Nina Panickssery comments on JDP Reviews IABIED

Nina Panickssery 19 Sep 2025 20:02 UTC
4 points
1
Okay but they’re not actually using those things as evidence for their claims about generalization in the limit
Of course, because those things themselves are the claims about generalization in the limit that require justification
which is explained through evolutionary metaphors
Evolutionary metaphors don’t constitute an argument, and also don’t reflect the authors’ tendency to update, seeing as they’ve been using evolutionary metaphors since the beginning
- Garrett Baker 19 Sep 2025 22:13 UTC
  6 points
  0
  Parent
  
  don’t reflect the authors’ tendency to update, seeing as they’ve been using evolutionary metaphors since the beginning
  
  This seems locally invalid. Eliezer at least has definitely used evolution in different ways and to make different points throughout the years. Originally using the “alien god” analogy to show optimization processes do not lead to niceness in general (in particular, no chaos or unpredictability required), now they use evolution for an “inner alignment is hard” analogy, mainly arguing it implies a big problem is that objective functions do not constrain generalization behavior enough to be useful for AGI alignment. Therefore the goals of your system will be very chaotic.
  
  I think this definitely constitutes an update, “inner alignment” concerns were not a thing in 2008.
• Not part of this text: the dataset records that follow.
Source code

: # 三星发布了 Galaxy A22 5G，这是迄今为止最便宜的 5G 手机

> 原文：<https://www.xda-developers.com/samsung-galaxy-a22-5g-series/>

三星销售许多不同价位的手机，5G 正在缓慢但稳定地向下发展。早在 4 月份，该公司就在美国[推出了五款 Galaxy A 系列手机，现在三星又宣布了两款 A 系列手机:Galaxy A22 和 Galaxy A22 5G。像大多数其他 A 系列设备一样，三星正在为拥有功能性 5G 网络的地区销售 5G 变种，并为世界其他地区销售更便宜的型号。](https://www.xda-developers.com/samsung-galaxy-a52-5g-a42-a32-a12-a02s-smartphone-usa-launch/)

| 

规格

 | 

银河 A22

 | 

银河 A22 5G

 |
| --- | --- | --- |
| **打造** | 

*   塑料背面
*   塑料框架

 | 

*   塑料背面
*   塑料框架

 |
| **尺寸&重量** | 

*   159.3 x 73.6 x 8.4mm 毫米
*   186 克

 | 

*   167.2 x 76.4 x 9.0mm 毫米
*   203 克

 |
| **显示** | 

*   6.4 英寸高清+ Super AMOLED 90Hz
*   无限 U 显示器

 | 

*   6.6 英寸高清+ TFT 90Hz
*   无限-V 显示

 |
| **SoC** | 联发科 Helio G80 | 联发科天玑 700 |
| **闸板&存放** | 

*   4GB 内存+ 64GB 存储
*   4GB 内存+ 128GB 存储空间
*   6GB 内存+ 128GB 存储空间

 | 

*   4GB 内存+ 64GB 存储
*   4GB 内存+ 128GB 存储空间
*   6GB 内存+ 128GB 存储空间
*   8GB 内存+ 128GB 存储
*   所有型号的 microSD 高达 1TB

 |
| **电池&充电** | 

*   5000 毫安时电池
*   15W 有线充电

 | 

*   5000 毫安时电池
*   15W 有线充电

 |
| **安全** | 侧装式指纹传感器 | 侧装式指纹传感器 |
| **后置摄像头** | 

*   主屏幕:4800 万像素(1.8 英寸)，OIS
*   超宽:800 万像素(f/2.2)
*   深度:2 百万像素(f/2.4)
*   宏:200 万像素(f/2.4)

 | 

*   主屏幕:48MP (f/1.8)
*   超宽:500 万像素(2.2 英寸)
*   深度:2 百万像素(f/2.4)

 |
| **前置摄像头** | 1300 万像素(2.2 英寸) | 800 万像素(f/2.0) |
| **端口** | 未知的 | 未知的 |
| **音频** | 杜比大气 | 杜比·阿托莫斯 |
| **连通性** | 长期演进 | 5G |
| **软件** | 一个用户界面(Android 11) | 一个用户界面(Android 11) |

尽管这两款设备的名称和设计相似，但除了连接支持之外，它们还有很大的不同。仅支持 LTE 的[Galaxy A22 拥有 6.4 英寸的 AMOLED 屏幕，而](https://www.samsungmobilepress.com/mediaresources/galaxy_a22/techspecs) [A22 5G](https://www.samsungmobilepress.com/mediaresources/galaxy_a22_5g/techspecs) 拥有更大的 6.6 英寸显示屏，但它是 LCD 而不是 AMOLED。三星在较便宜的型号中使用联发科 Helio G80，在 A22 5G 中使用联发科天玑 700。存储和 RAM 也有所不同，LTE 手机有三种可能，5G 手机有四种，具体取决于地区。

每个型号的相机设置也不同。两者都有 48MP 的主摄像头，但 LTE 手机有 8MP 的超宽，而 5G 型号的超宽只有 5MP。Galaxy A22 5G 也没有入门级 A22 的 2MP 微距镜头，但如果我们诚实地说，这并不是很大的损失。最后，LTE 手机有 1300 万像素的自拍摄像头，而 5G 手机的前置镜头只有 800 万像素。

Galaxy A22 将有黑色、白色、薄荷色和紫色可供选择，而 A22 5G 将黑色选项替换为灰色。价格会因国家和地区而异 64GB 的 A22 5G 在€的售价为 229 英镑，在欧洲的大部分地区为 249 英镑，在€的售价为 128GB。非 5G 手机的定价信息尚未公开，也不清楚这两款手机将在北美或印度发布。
  - Nina Panickssery 20 Sep 2025 4:46 UTC
    4 points
    0
    Parent
    I don’t see a big difference between
    optimization processes do not lead to niceness in general
    and
    objective functions do not constrain generalization behavior enough
    - Garrett Baker 20 Sep 2025 5:59 UTC
      2 points
      0
      Parent
      Its the difference between outer an inner alignment. The former makes the argument that it is possible, for some intelligent optimizer to be misaligned with humans, and likely for “alien gods” such as evolution or your proposed AGI. Its an argument about outer alignment not being trivial. It analogizes evolution to the AGI itself. Here is a typical example:
      Why is Nature cruel? You, a human, can look at an Ichneumon wasp, and decide that it’s cruel to eat your prey alive. You can decide that if you’re going to eat your prey alive, you can at least have the decency to stop it from hurting. It would scarcely cost the wasp anything to anesthetize its prey as well as paralyze it. Or what about old elephants, who die of starvation when their last set of teeth fall out? These elephants aren’t going to reproduce anyway. What would it cost evolution—the evolution of elephants, rather—to ensure that the elephant dies right away, instead of slowly and in agony? What would it cost evolution to anesthetize the elephant, or give it pleasant dreams before it dies? Nothing; that elephant won’t reproduce more or less either way.
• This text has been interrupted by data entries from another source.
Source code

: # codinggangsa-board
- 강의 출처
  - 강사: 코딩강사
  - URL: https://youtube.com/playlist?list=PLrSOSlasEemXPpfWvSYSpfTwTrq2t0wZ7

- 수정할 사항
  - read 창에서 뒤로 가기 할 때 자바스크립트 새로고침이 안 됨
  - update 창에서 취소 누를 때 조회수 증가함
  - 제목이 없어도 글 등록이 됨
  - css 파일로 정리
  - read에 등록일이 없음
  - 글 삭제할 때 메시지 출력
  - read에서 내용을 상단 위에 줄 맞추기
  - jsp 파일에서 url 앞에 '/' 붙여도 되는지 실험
      If you were talking to a fellow human, trying to resolve a conflict of interest, you would be in a good negotiating position—would have an easy job of persuasion. It would cost so little to anesthetize the prey, to let the elephant die without agony! Oh please, won’t you do it, kindly… um...
      There’s no one to argue with.
      Human beings fake their justifications, figure out what they want using one method, and then justify it using another method. There’s no Evolution of Elephants Fairy that’s trying to (a) figure out what’s best for elephants, and then (b) figure out how to justify it to the Evolutionary Overseer, who (c) doesn’t want to see reproductive fitness decreased, but is (d) willing to go along with the painless-death idea, so long as it doesn’t actually harm any genes.
      There’s no advocate for the elephants anywhere in the system.
      The latter analogizes evolution to the training process of you AGI. It doesn’t focus on the perfectly reasonable (for evolution) & optimal decisions your optimization criteria will make, it focuses on the staggering weirdness that happens to the organisms evolution creates outside their ancestral environment. Like humans’ taste for ice cream over “salted and honeyed raw bear fat”. This is not evolution coldly finding the most optimal genes for self-propagation, this is evolution going with the first “idea” it has which is marginally more fit in the ancestral environment, then ultimately, for no inclusive genetic fitness justified reason, creating AGIs which don’t care a lick about inclusive genetic fitness.
      That is, an iterative process which selects based on some criteria, and arrives at an AGI, need not also produce an AGI which itself optimizes that criteria outside the training/ancestral environment.
      - Nina Panickssery 20 Sep 2025 13:05 UTC
        6 points
        0
        Parent
        Fair, you’re right, I didn’t realize or forgot that the evolution analogy was previously used in the way it is in your pasted quote.